#11

JULIA EICHLER

Exit Flexible

 

Dec 15 – Jan 13, 2023

Als Rohbau wird ein Gebäude bezeichnet, dessen innere und äußere Verkleidung fehlen. Ein Rohbau in diesem Sinne ist nackte Architektur: ein Gebäude, das erst noch angezogen, erst noch hergerichtet werden muss. Das Wort lässt sich allerdings auch andersherum definieren. Wer schon einmal durch ein verlassenes Gebäude, durch leergeräumte Hallen, Treppenhäuser und Toilettenanlagen gelaufen ist, weiß: Rohbau ist auch das, was übrigbleibt. Rohbau ist, was sich nicht wegtragen lässt.

Julia Eichlers Interesse gilt dem Rohbau in diesem zweiten Sinn. Mit einem von ihr entwickelten Abformverfahren reproduziert sie Wände leerstehender Gebäude samt Textur, Farbe und Geschichte. In einem zweiten Schritt spannt sie die Abzüge auf Holzgestelle und überführt sie damit wieder in die Dreidimensionalität architektonischer Körper. Das Ergebnis ist also eine Täuschung: Was auf den ersten Blick schwer und massiv wirkt, ist in Wahrheit so leicht und dünnhäutig wie eine Piñata.

Das zentrale Objekt dieser raumgreifenden ist die Arbeit Rampe. An deren Vorderseite finden sich zwei Löcher, die sich nicht nur als Abformung von Steckdosen identifizieren lassen, sondern auch an die Augen einer Maske erinnern. Damit ist Rampe die einzige der hier gezeigten Arbeiten, die einen Blick „hinter die Kulissen“ erlaubt, die etwas über ihre wahres Wesen und ihr Gemachtsein verrät.
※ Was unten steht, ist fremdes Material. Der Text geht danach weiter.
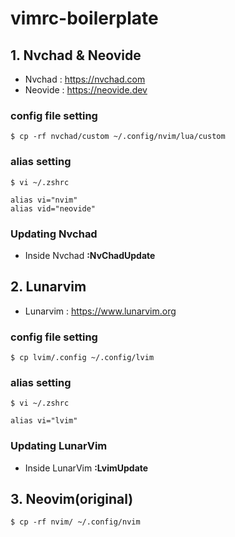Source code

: # vimrc-boilerplate 

## 1. Nvchad & Neovide
- Nvchad : https://nvchad.com
- Neovide : https://neovide.dev

### config file setting
```shell
$ cp -rf nvchad/custom ~/.config/nvim/lua/custom
```
### alias setting
```shell
$ vi ~/.zshrc

alias vi="nvim"
alias vid="neovide"
```
### Updating Nvchad
* Inside Nvchad __:NvChadUpdate__



## 2. Lunarvim
- Lunarvim : https://www.lunarvim.org

### config file setting
```shell
$ cp lvim/.config ~/.config/lvim 
```

### alias setting
```shell
$ vi ~/.zshrc

alias vi="lvim"
```

### Updating LunarVim
* Inside LunarVim __:LvimUpdate__


## 3. Neovim(original)
```shell
$ cp -rf nvim/ ~/.config/nvim 
```
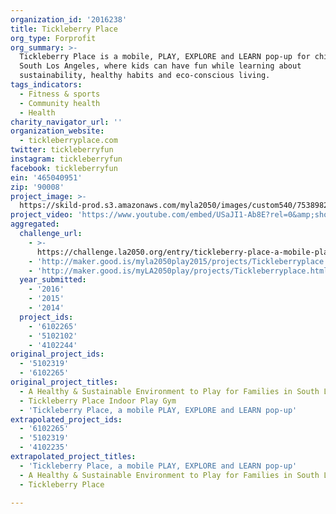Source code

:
 ```yaml
---
organization_id: '2016238'
title: Tickleberry Place
org_type: Forprofit
org_summary: >-
  Tickleberry Place is a mobile, PLAY, EXPLORE and LEARN pop-up for children in
  South Los Angeles, where kids can have fun while learning about
  sustainability, healthy habits and eco-conscious living.
tags_indicators:
  - Fitness & sports
  - Community health
  - Health
charity_navigator_url: ''
organization_website:
  - tickleberryplace.com
twitter: tickleberryfun
instagram: tickleberryfun
facebook: tickleberryfun
ein: '465040951'
zip: '90008'
project_image: >-
  https://skild-prod.s3.amazonaws.com/myla2050/images/custom540/7538982455741-team90.png
project_video: 'https://www.youtube.com/embed/USaJI1-Ab8E?rel=0&amp;showinfo=0'
aggregated:
  challenge_url:
    - >-
      https://challenge.la2050.org/entry/tickleberry-place-a-mobile-play-explore-and-learn-pop-up
    - 'http://maker.good.is/myla2050play2015/projects/Tickleberryplace.html'
    - 'http://maker.good.is/myLA2050play/projects/Tickleberryplace.html'
  year_submitted:
    - '2016'
    - '2015'
    - '2014'
  project_ids:
    - '6102265'
    - '5102102'
    - '4102244'
original_project_ids:
  - '5102319'
  - '6102265'
original_project_titles:
  - A Healthy & Sustainable Environment to Play for Families in South LA
  - Tickleberry Place Indoor Play Gym
  - 'Tickleberry Place, a mobile PLAY, EXPLORE and LEARN pop-up'
extrapolated_project_ids:
  - '6102265'
  - '5102319'
  - '4102235'
extrapolated_project_titles:
  - 'Tickleberry Place, a mobile PLAY, EXPLORE and LEARN pop-up'
  - A Healthy & Sustainable Environment to Play for Families in South LA
  - Tickleberry Place

---
```

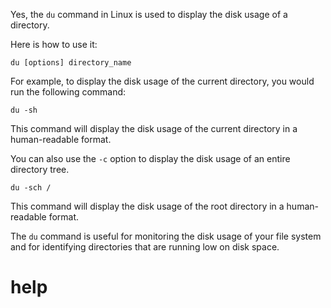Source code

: Yes, the `du` command in Linux is used to display the disk usage of a directory.

Here is how to use it:

```
du [options] directory_name
```

For example, to display the disk usage of the current directory, you would run the following command:

```
du -sh
```

This command will display the disk usage of the current directory in a human-readable format.

You can also use the `-c` option to display the disk usage of an entire directory tree.

```
du -sch /
```

This command will display the disk usage of the root directory in a human-readable format.

The `du` command is useful for monitoring the disk usage of your file system and for identifying directories that are running low on disk space.




# help 

```

```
Die Arbeit Loch wirkt auf den ersten Blick wie eine Anspielung auf den Ausstellungstitel. Sie zeigt einen Exit Flexible, einen alternativen Ausgang, der Flexibilität erfordert, würde man ihn nutzen wollen. Zugleich scheint die Arbeit das Motiv des Gemachtseins wieder aufzugreifen, insofern sie als Hinweis auf den Entstehungsprozess von Rampe gelesen werden. Dass auch dieser Hinweis nur eine Täuschung sein kann, verrät die Arbeit Muster an der gegenüberliegenden Wand. Mit etwas räumlichem Vorstellungsvermögen lässt sich hier das Schnittmuster des Originals erkennen, eines Originals, von dem wir wissen, dass es in Wahrheit gar kein Original ist, sondern eher eine originelle Reproduktion: eine Reproduktion ohne Original.

 

Muster lässt sich jedoch auch als überdimensionierter Fluchtpfeil deuten. Die Arbeit verweist damit erneut auf das Motiv des Ausgangs, den Exit Flexible. Folgen wir der Pfeilrichtung, gelangen wir über die Treppe durch die Markierung hindurch tatsächlich auf die andere Seite des Ausstellungsraums und damit zur Schlappen Stele. Dabei hängen Treppe und Schlappe Stele jedoch merkwürdig dysfunktional in der Luft. Sie führen nirgendwohin und tragen auch nichts, als hätten sie vergessen, wofür sie geschaffen wurden.

In ein ganz Ähnliches Verwirrspiel treibt uns die Arbeit Ecke. Zwar hängt sie in einer Ecke und zeigt auch eine Ecke, und doch scheint sie etwas ganz anderes zu sein als das, was wir von einer Ecke erwarten. Es ist, als würde sie uns auffordern, einmal etwas anderes zu tun, als geradeaus zu denken, nur um uns dann, wenn wir es tun, hinters Licht zu führen. In der Welt, die Eichler schafft, ist es fast ein wenig wie in Alice’ Wunderland: Nichts ist, wie es scheint. Aber das Gegenteil ist auch nicht wahr.